Department of Otolaryngology-Head and Neck Surgery, Chungnam National University College of Medicine, School of Medicine, Daejeon, Korea.

出版信息

Ann Surg Oncol. 2011 May;18(5):1306-11. doi: 10.1245/s10434-010-1469-2. Epub 2010 Dec 8.
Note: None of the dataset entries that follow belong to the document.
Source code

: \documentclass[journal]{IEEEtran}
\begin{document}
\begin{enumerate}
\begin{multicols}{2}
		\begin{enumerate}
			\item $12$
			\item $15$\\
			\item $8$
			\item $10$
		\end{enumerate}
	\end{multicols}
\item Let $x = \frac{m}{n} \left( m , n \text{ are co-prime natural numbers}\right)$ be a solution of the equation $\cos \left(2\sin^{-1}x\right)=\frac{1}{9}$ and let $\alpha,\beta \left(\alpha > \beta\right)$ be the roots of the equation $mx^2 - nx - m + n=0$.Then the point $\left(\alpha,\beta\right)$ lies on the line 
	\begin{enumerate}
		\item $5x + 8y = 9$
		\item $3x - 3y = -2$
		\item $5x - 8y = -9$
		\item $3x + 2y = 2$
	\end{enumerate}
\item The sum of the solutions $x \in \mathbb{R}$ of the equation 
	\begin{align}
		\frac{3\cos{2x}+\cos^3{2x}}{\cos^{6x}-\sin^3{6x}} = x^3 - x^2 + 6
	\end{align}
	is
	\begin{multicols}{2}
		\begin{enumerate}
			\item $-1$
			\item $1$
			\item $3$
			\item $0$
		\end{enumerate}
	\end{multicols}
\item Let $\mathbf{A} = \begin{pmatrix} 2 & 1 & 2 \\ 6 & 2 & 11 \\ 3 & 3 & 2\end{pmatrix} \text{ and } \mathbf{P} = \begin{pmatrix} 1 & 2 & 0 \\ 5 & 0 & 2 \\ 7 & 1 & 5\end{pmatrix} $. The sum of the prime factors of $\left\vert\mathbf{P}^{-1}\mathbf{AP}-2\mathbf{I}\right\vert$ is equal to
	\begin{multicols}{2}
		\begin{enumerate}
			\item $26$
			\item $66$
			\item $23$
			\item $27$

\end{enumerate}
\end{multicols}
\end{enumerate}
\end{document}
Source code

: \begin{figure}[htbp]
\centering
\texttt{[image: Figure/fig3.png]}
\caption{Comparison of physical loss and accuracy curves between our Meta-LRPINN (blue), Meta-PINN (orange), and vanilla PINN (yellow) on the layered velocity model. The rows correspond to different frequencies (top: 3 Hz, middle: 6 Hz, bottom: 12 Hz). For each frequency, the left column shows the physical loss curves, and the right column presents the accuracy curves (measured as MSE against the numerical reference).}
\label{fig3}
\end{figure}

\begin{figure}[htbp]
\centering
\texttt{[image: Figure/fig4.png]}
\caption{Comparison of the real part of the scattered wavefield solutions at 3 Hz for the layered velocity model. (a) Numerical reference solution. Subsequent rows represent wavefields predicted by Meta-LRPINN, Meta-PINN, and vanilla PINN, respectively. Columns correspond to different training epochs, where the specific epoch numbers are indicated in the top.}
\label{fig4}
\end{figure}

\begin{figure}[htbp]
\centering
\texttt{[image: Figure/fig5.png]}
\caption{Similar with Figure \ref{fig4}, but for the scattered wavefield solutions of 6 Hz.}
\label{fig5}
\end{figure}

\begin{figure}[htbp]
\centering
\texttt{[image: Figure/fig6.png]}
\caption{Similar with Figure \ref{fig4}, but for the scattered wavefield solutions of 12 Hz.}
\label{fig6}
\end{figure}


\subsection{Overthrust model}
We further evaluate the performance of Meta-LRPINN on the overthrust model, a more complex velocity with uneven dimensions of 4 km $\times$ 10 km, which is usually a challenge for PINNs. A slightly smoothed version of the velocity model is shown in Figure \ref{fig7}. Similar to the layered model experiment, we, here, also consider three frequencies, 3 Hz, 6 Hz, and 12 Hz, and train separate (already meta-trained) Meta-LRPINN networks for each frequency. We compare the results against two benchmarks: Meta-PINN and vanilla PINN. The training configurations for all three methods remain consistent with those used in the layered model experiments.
DOI:10.1245/s10434-010-1469-2
PMID:21140231
Abstract

BACKGROUND

We often observe that uptake of tracer is not detected in the primary cancer focus in patients with histologically proven papillary thyroid carcinoma (PTC) on preoperative (18)F-fluorodeoxyglucose positron emission tomography-computed tomography ((18)F-FDG PET/CT). Therefore, we analyzed the clinical and pathologic variables affecting false-negative findings in primary tumors on preoperative (18)F-FDG PET/CT.

METHODS

We retrospectively reviewed the medical records of 115 consecutive patients who underwent (18)F-FDG PET/CT for initial evaluation and were diagnosed with PTC by postoperative permanent biopsy. The clinical and pathologic characteristics that influence the (18)F-FDG PET/CT findings in these patients were analyzed with respect to the following variables: age, gender, tumor size, multifocality of the primary tumor, perithyroidal invasion, lymphovascular or capsular invasion, and central lymph node metastasis-based final pathology.

RESULTS

Twenty-six (22.6%) patients had false-negative (18)F-FDG PET/CT findings. In patients with negative (18)F-FDG PET/CT findings, tumor size, and perithyroidal and lymphovascular invasion were significantly less than in patients with positive (18)F-FDG PET/CT findings. Tumors >1 cm in size were correlated with (18)F-FDG PET/CT positivity. On multivariate analysis, perithyroidal invasion (P = 0.026, odds ratio = 7.714) and lymphovascular invasion (P = 0.036, odds ratio = 3.500) were independent factors for (18)F-FDG PET/CT positivity. However, there were no significant differences between (18)F-FDG PET/CT positivity and age, gender, capsular invasion, and central lymph node metastasis based on final pathology.

CONCLUSIONS

Tumor size and perithyroidal and lymphovascular invasion of papillary carcinoma can influence (18)F-FDG PET/CT findings. Absence of perithyroidal and lymphovascular invasion were independent variables for false-negative findings on initial (18)F-FDG PET/CT in patients with PTC.

摘要

背景

我们经常观察到,在术前(18)F-氟代脱氧葡萄糖正电子发射断层扫描-计算机断层扫描((18)F-FDG PET/CT)中,经组织学证实的甲状腺乳头状癌(PTC)患者的原发癌灶中未检测到示踪剂摄取。因此,我们分析了影响术前(18)F-FDG PET/CT 中原发肿瘤假阴性结果的临床和病理变量。

方法

我们回顾性分析了 115 例连续患者的病历,这些患者因初始评估而行(18)F-FDG PET/CT 检查,并通过术后永久性活检诊断为 PTC。分析了这些患者的以下变量对(18)F-FDG PET/CT 结果的影响:年龄、性别、肿瘤大小、原发肿瘤的多灶性、甲状腺周围侵犯、血管淋巴管侵犯和中央淋巴结转移的最终病理学。

结果

26 例(22.6%)患者的(18)F-FDG PET/CT 结果为假阴性。在(18)F-FDG PET/CT 结果阴性的患者中,肿瘤大小、甲状腺周围侵犯和血管淋巴管侵犯明显小于(18)F-FDG PET/CT 结果阳性的患者。肿瘤>1cm 与(18)F-FDG PET/CT 阳性相关。多变量分析显示,甲状腺周围侵犯(P=0.026,优势比=7.714)和血管淋巴管侵犯(P=0.036,优势比=3.500)是(18)F-FDG PET/CT 阳性的独立因素。然而,根据最终病理学,(18)F-FDG PET/CT 阳性与年龄、性别、包膜侵犯和中央淋巴结转移之间无显著差异。

结论

肿瘤大小和甲状腺周围及血管淋巴管侵犯可影响(18)F-FDG PET/CT 结果。在 PTC 患者中,甲状腺周围和血管淋巴管侵犯的缺失是(18)F-FDG PET/CT 初诊假阴性结果的独立变量。